→ WORK TO COMPLETE
Each line containing the string "does" should be copied out of the entries.

(AVAILABLE DATA Opens)

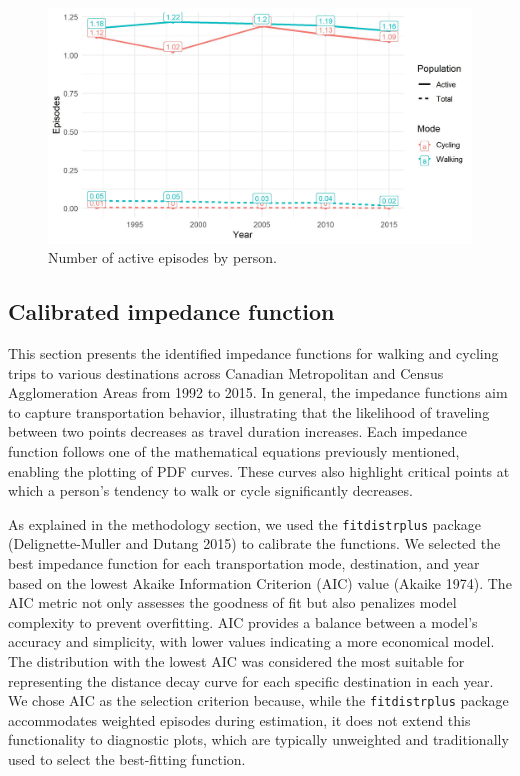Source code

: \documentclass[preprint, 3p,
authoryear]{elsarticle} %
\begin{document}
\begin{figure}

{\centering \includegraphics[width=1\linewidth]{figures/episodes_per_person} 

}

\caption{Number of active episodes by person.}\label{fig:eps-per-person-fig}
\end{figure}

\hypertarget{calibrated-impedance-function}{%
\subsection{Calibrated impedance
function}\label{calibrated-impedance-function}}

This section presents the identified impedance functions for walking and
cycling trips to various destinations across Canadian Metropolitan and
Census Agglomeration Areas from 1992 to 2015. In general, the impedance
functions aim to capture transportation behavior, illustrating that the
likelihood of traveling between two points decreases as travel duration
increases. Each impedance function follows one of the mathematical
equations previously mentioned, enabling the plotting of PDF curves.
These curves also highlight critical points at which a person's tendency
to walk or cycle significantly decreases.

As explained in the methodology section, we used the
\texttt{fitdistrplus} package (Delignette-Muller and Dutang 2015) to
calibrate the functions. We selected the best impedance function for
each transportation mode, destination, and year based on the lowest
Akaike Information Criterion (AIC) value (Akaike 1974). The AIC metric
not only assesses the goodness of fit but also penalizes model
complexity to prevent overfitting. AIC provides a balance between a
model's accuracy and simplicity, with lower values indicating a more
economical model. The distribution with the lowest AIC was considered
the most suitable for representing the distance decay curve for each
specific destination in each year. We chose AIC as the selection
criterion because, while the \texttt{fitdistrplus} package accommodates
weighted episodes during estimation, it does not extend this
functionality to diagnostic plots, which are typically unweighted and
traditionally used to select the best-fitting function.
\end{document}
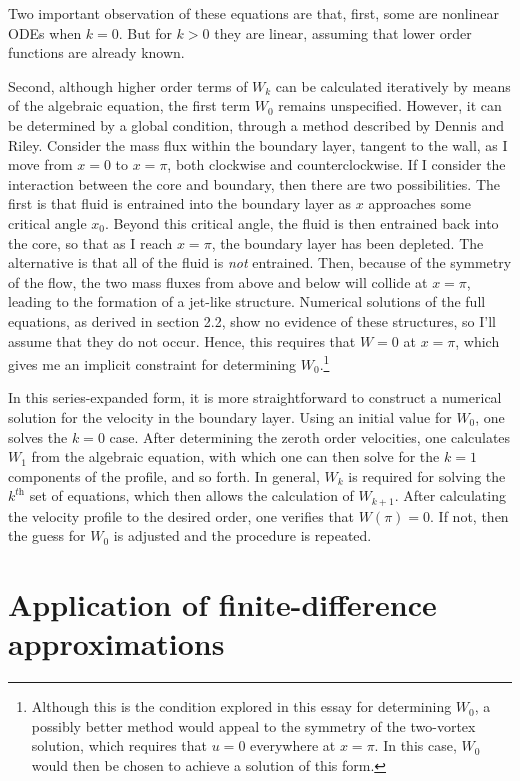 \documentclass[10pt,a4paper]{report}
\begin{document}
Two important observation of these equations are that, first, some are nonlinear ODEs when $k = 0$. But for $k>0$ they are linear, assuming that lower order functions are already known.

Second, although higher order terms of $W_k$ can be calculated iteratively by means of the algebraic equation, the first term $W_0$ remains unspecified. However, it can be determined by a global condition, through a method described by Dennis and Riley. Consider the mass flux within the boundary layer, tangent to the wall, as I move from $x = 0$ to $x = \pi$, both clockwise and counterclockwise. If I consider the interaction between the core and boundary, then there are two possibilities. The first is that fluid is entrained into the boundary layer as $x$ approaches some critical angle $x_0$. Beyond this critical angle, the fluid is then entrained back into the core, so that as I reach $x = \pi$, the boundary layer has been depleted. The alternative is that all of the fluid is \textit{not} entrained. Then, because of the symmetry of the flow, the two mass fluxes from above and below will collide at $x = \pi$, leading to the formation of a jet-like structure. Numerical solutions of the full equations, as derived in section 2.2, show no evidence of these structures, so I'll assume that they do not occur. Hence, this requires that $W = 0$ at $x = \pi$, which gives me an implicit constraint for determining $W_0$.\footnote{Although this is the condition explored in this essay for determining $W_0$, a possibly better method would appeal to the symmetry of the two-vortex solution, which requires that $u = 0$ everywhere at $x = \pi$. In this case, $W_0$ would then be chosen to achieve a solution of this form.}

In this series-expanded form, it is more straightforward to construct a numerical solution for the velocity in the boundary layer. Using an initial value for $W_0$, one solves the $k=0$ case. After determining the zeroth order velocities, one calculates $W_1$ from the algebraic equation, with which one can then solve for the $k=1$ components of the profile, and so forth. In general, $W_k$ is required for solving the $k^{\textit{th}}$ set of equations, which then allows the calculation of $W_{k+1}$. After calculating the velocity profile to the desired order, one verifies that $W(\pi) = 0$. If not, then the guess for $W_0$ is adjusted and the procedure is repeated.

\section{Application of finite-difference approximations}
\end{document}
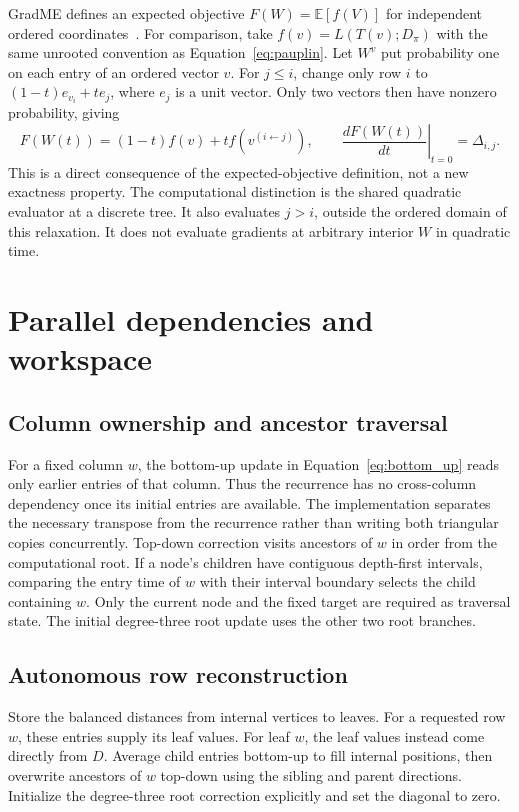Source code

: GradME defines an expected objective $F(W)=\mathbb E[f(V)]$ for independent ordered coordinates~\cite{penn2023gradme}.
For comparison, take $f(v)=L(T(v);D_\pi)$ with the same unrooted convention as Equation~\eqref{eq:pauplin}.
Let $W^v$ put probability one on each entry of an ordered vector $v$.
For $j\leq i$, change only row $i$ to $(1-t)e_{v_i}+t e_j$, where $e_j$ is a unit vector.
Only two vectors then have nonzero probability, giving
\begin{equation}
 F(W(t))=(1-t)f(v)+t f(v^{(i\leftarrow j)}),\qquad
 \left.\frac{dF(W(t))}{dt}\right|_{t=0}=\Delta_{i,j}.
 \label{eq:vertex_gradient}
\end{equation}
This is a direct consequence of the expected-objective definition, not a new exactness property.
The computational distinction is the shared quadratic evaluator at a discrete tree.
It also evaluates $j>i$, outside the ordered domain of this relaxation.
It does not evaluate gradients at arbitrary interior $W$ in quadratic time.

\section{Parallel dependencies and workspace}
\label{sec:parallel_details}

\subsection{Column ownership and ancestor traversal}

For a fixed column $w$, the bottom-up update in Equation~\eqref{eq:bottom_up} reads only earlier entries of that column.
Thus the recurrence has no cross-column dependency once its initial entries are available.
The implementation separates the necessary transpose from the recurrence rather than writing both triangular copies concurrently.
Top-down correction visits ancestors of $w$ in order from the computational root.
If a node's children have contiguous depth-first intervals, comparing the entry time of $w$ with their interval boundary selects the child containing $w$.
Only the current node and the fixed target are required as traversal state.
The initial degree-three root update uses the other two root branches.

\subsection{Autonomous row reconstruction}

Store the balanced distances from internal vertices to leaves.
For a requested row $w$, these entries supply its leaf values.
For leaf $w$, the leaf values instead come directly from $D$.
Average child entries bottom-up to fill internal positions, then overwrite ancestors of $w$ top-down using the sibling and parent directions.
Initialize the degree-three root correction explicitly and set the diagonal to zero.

(AVAILABLE DATA Closes)
(AVAILABLE DATA Opens)

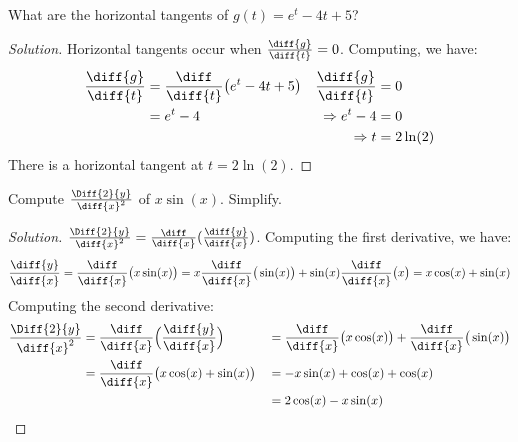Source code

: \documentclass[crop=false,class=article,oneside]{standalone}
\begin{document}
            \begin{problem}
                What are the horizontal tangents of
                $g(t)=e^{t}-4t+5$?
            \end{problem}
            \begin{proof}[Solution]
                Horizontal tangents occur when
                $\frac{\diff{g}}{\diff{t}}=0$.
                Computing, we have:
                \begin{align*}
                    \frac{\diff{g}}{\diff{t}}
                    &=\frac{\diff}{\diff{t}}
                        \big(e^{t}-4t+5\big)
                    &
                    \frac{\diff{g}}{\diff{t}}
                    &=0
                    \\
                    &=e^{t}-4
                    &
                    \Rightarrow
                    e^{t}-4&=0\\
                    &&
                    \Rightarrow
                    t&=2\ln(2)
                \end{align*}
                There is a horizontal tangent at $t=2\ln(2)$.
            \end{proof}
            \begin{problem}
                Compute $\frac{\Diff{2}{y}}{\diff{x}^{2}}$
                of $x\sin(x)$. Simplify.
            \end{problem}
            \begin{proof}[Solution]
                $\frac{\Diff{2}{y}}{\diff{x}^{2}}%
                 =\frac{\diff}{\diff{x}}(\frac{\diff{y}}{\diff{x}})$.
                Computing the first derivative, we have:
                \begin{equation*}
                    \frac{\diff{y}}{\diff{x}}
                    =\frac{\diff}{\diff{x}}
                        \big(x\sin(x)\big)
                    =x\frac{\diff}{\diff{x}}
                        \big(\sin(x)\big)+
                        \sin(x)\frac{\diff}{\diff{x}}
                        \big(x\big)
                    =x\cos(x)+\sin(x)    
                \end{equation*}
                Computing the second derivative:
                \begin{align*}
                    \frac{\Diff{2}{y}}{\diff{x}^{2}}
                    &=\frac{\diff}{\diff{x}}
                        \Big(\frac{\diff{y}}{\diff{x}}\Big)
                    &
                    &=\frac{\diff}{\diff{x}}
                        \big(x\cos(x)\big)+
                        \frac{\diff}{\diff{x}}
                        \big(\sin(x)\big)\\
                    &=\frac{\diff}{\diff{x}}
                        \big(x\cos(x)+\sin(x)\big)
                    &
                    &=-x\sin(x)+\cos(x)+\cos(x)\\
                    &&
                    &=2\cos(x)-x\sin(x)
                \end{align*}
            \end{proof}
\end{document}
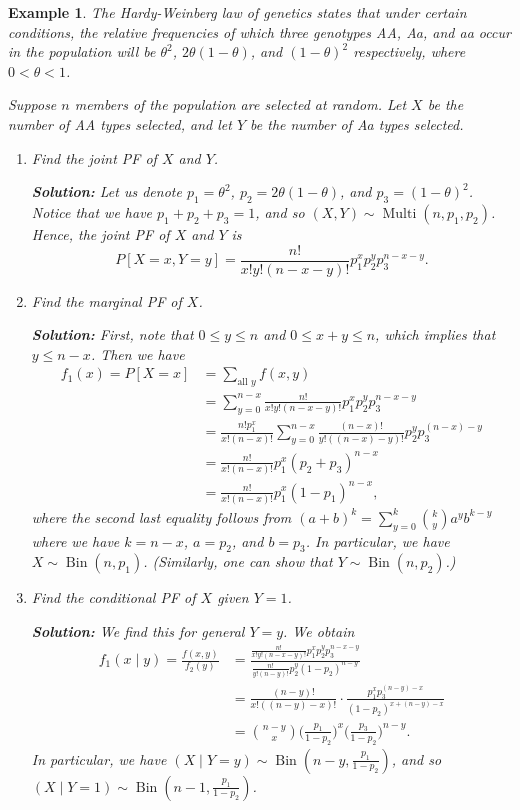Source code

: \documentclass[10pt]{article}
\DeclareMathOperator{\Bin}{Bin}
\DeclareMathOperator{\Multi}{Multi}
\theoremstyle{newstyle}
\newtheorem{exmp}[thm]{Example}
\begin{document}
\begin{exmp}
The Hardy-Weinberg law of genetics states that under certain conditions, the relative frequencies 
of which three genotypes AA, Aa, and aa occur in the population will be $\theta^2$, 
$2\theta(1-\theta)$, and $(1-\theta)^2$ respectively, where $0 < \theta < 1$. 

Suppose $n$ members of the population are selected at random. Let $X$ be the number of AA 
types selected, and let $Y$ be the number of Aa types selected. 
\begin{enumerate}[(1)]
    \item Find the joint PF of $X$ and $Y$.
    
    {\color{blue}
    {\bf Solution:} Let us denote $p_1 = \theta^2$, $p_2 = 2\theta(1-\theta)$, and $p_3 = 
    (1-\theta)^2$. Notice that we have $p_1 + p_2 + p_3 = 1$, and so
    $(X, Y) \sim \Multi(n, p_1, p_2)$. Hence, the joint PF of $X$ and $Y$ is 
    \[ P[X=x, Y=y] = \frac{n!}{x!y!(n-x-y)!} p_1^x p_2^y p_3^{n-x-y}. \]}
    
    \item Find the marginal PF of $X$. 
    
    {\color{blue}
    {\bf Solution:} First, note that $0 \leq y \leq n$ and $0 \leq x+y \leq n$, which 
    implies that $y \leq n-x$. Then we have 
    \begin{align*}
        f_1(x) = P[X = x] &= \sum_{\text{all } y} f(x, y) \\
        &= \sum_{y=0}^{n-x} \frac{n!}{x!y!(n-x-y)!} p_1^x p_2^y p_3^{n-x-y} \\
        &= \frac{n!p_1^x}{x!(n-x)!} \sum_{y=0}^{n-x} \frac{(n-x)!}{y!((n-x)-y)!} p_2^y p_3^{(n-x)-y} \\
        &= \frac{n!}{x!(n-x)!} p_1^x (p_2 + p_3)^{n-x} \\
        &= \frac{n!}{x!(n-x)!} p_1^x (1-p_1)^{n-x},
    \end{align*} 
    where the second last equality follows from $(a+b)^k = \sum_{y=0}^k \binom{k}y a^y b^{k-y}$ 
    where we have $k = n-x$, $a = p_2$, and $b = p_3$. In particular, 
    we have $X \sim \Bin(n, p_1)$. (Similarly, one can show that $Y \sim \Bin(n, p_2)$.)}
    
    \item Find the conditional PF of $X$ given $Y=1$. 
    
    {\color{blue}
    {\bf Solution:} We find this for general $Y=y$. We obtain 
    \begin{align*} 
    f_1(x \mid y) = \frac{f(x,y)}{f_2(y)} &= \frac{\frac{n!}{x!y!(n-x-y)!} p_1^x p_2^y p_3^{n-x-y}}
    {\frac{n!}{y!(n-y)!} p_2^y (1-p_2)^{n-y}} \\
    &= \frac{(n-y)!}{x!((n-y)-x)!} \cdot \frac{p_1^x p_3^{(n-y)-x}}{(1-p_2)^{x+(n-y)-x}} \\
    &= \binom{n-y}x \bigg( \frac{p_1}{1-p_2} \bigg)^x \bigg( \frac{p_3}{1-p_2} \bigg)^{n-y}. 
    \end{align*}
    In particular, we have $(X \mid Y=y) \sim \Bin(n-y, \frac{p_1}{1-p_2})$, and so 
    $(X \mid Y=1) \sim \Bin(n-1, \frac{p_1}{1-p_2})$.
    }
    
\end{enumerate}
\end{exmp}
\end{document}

(AVAILABLE DATA Closes)

→ EXERCISE ANSWER
weighted episodes during estimation, it does not extend this
It does not evaluate gradients at arbitrary interior $W$ in quadratic time.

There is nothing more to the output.